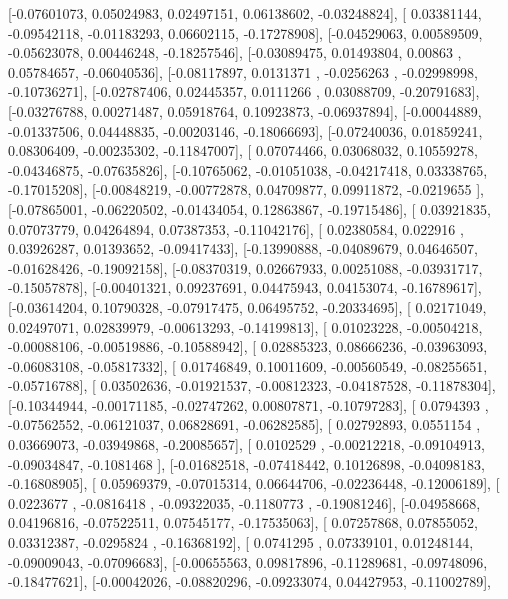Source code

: \documentclass{article}
\begin{document}
       [-0.07601073,  0.05024983,  0.02497151,  0.06138602, -0.03248824],
       [ 0.03381144, -0.09542118, -0.01183293,  0.06602115, -0.17278908],
       [-0.04529063,  0.00589509, -0.05623078,  0.00446248, -0.18257546],
       [-0.03089475,  0.01493804,  0.00863   ,  0.05784657, -0.06040536],
       [-0.08117897,  0.0131371 , -0.0256263 , -0.02998998, -0.10736271],
       [-0.02787406,  0.02445357,  0.0111266 ,  0.03088709, -0.20791683],
       [-0.03276788,  0.00271487,  0.05918764,  0.10923873, -0.06937894],
       [-0.00044889, -0.01337506,  0.04448835, -0.00203146, -0.18066693],
       [-0.07240036,  0.01859241,  0.08306409, -0.00235302, -0.11847007],
       [ 0.07074466,  0.03068032,  0.10559278, -0.04346875, -0.07635826],
       [-0.10765062, -0.01051038, -0.04217418,  0.03338765, -0.17015208],
       [-0.00848219, -0.00772878,  0.04709877,  0.09911872, -0.0219655 ],
       [-0.07865001, -0.06220502, -0.01434054,  0.12863867, -0.19715486],
       [ 0.03921835,  0.07073779,  0.04264894,  0.07387353, -0.11042176],
       [ 0.02380584,  0.022916  ,  0.03926287,  0.01393652, -0.09417433],
       [-0.13990888, -0.04089679,  0.04646507, -0.01628426, -0.19092158],
       [-0.08370319,  0.02667933,  0.00251088, -0.03931717, -0.15057878],
       [-0.00401321,  0.09237691,  0.04475943,  0.04153074, -0.16789617],
       [-0.03614204,  0.10790328, -0.07917475,  0.06495752, -0.20334695],
       [ 0.02171049,  0.02497071,  0.02839979, -0.00613293, -0.14199813],
       [ 0.01023228, -0.00504218, -0.00088106, -0.00519886, -0.10588942],
       [ 0.02885323,  0.08666236, -0.03963093, -0.06083108, -0.05817332],
       [ 0.01746849,  0.10011609, -0.00560549, -0.08255651, -0.05716788],
       [ 0.03502636, -0.01921537, -0.00812323, -0.04187528, -0.11878304],
       [-0.10344944, -0.00171185, -0.02747262,  0.00807871, -0.10797283],
       [ 0.0794393 , -0.07562552, -0.06121037,  0.06828691, -0.06282585],
       [ 0.02792893,  0.0551154 ,  0.03669073, -0.03949868, -0.20085657],
       [ 0.0102529 , -0.00212218, -0.09104913, -0.09034847, -0.1081468 ],
       [-0.01682518, -0.07418442,  0.10126898, -0.04098183, -0.16808905],
       [ 0.05969379, -0.07015314,  0.06644706, -0.02236448, -0.12006189],
       [ 0.0223677 , -0.0816418 , -0.09322035, -0.1180773 , -0.19081246],
       [-0.04958668,  0.04196816, -0.07522511,  0.07545177, -0.17535063],
       [ 0.07257868,  0.07855052,  0.03312387, -0.0295824 , -0.16368192],
       [ 0.0741295 ,  0.07339101,  0.01248144, -0.09009043, -0.07096683],
       [-0.00655563,  0.09817896, -0.11289681, -0.09748096, -0.18477621],
       [-0.00042026, -0.08820296, -0.09233074,  0.04427953, -0.11002789],
\end{document}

:::::

An exact copy of every entry, minus the pictures, is what you should return.

> **Response below**
Source code

: \documentclass{article}
\begin{document}
       [-0.07601073,  0.05024983,  0.02497151,  0.06138602, -0.03248824],
       [ 0.03381144, -0.09542118, -0.01183293,  0.06602115, -0.17278908],
       [-0.04529063,  0.00589509, -0.05623078,  0.00446248, -0.18257546],
       [-0.03089475,  0.01493804,  0.00863   ,  0.05784657, -0.06040536],
       [-0.08117897,  0.0131371 , -0.0256263 , -0.02998998, -0.10736271],
       [-0.02787406,  0.02445357,  0.0111266 ,  0.03088709, -0.20791683],
       [-0.03276788,  0.00271487,  0.05918764,  0.10923873, -0.06937894],
       [-0.00044889, -0.01337506,  0.04448835, -0.00203146, -0.18066693],
       [-0.07240036,  0.01859241,  0.08306409, -0.00235302, -0.11847007],
       [ 0.07074466,  0.03068032,  0.10559278, -0.04346875, -0.07635826],
       [-0.10765062, -0.01051038, -0.04217418,  0.03338765, -0.17015208],
       [-0.00848219, -0.00772878,  0.04709877,  0.09911872, -0.0219655 ],
       [-0.07865001, -0.06220502, -0.01434054,  0.12863867, -0.19715486],
       [ 0.03921835,  0.07073779,  0.04264894,  0.07387353, -0.11042176],
       [ 0.02380584,  0.022916  ,  0.03926287,  0.01393652, -0.09417433],
       [-0.13990888, -0.04089679,  0.04646507, -0.01628426, -0.19092158],
       [-0.08370319,  0.02667933,  0.00251088, -0.03931717, -0.15057878],
       [-0.00401321,  0.09237691,  0.04475943,  0.04153074, -0.16789617],
       [-0.03614204,  0.10790328, -0.07917475,  0.06495752, -0.20334695],
       [ 0.02171049,  0.02497071,  0.02839979, -0.00613293, -0.14199813],
       [ 0.01023228, -0.00504218, -0.00088106, -0.00519886, -0.10588942],
       [ 0.02885323,  0.08666236, -0.03963093, -0.06083108, -0.05817332],
       [ 0.01746849,  0.10011609, -0.00560549, -0.08255651, -0.05716788],
       [ 0.03502636, -0.01921537, -0.00812323, -0.04187528, -0.11878304],
       [-0.10344944, -0.00171185, -0.02747262,  0.00807871, -0.10797283],
       [ 0.0794393 , -0.07562552, -0.06121037,  0.06828691, -0.06282585],
       [ 0.02792893,  0.0551154 ,  0.03669073, -0.03949868, -0.20085657],
       [ 0.0102529 , -0.00212218, -0.09104913, -0.09034847, -0.1081468 ],
       [-0.01682518, -0.07418442,  0.10126898, -0.04098183, -0.16808905],
       [ 0.05969379, -0.07015314,  0.06644706, -0.02236448, -0.12006189],
       [ 0.0223677 , -0.0816418 , -0.09322035, -0.1180773 , -0.19081246],
       [-0.04958668,  0.04196816, -0.07522511,  0.07545177, -0.17535063],
       [ 0.07257868,  0.07855052,  0.03312387, -0.0295824 , -0.16368192],
       [ 0.0741295 ,  0.07339101,  0.01248144, -0.09009043, -0.07096683],
       [-0.00655563,  0.09817896, -0.11289681, -0.09748096, -0.18477621],
       [-0.00042026, -0.08820296, -0.09233074,  0.04427953, -0.11002789],
\end{document}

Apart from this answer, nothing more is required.